Алексис сбросила сапоги и отшвырнула их к двери. Один шлепнулся на резиновый коврик, другой не дотянул. Она заметила, что занесла на ковер несколько комков грязного снега, и наклонилась, чтобы их подобрать. Они таяли у нее в руке, и она стряхнула их на коврик. Потом, поставив на место свой непутевый сапог, вернулась в гостиную.
Пятое декабря. Ее мать по-прежнему не могла выговорить, что это за день. День, когда умер отец Алексис. Пять лет назад. Она чувствовала себя полой и пустой, упав на диван и представляя себе вечера в юности, когда они жили в Лос-Анджелесе и она по вечерам ходила на студию «Уорнер Бразерз» и проводила какое-то время с отцом в его монтажной. Он работал на своей старой «Мовиоле»,[4] рассказывал ей, как привык к этому чувству, когда можно было опереться на аппарат, становясь скорее частью процесса, и никак не мог притерпеться к новым горизонтальным «Стейнбекам», которыми пользовались молодые монтажеры.
Алексис научилась у него ощущению времени, ритма, немедленности, глядя, как он режет эпизоды, выбирает лучший кадр, лучший ракурс, упорно добивается движения и плавного хода, которые либо едва заметно на что-то намекали, либо сшибали с ног, которые придавали фильму его значение.
Отец делал перерыв, плескал рома себе в стакан с кроликом Багзом, бросал в него лед из маленького холодильника, а ей давал колу. И они болтали, а он сидел в старом потертом кресле, задвинутом в угол монтажной, на его лице здоровяка явно обозначивались признаки закоренелого пропойцы старой закалки. Он рассказывал ей истории о гаснущих звездах старого кино. О Ричарде Бартоне, Питере О'Туле (отцу доводилось выпивать с ними обоими), Аве Гарднер и Ингрид Бергман — его любимой актрисе на все времена.

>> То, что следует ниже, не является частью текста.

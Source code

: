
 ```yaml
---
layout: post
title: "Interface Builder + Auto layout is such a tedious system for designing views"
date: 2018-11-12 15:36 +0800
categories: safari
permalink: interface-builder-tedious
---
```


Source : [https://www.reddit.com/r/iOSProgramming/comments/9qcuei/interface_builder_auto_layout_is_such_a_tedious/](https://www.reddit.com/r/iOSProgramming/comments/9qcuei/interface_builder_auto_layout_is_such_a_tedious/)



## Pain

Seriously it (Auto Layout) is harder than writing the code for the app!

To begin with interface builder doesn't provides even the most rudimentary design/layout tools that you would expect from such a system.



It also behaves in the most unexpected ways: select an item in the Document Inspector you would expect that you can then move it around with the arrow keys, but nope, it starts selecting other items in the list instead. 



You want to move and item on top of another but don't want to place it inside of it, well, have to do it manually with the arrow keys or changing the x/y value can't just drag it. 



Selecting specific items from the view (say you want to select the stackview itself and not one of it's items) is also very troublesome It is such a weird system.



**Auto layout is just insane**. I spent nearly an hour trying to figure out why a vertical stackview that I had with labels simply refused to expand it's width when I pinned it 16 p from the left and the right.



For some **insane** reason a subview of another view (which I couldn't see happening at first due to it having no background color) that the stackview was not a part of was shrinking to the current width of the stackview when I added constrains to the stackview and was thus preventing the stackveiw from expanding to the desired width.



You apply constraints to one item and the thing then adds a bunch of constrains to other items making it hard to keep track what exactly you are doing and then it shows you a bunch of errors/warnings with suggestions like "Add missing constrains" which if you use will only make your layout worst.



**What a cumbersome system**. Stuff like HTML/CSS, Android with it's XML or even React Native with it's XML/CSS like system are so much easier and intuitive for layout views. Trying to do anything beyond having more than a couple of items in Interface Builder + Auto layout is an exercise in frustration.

— Единственная настоящая роковая женщина, которую я встречал, — сказал он ей. — Конечно, кроме твоей мамы.
— Ну естественно, — улыбнулась Алексис, унаследовавшая от него чувство юмора.
— И еще тебя. — Он показал на нее указательным пальцем, не выпуская из руки стакан. — Ты самая страшная обольстительница, потому что это я тебя сделал. И потому что ты моя дочка.
Он подмигнул и легко ей улыбнулся, так же, как часто улыбалась и она; глядя в зеркало, Алексис понимала, что неразрывно связана этой улыбкой с отцом.
— Папа, — прошептала она.
Зазвонил телефон, прогнав нежные воспоминания. На ее губах застыла печальная улыбка, голова, запрокинутая на диван, весит будто целую тонну. Она села прямо и схватила трубку:
— Алло?
— Алексис?
— Дэрри?
— Алексис, лапуля. Милая. Пампушечка.
— Дэрри, — сказала она, сдерживая вымученный смешок, — что тебе нужно?
Не надо было этого говорить.
— Что мне нужно? Вот так вот? И это все, что ты можешь сказать после того, как мы столько не виделись? Ну и отлично, блин! Премного благодарен.
Алексис сидела с трубкой в руке. «Молодчина, Алекс, — ругала она себя. — Отлично сказано».
Сначала она подумала, что стук в дверь — это всего лишь соседские забавы, шум обычно доносился из дальнего конца спальни. Иногда стена там почти сотрясалась от их агрессивного секса, как ей представлялось. Она заворочалась в кровати, вдруг совершенно проснулась и чертыхнулась, зная, что больше уже не заснет. Звук раздался снова, и она поняла, что стучатся в дверь. Она выпрыгнула из постели, думая: «Это Дэрри».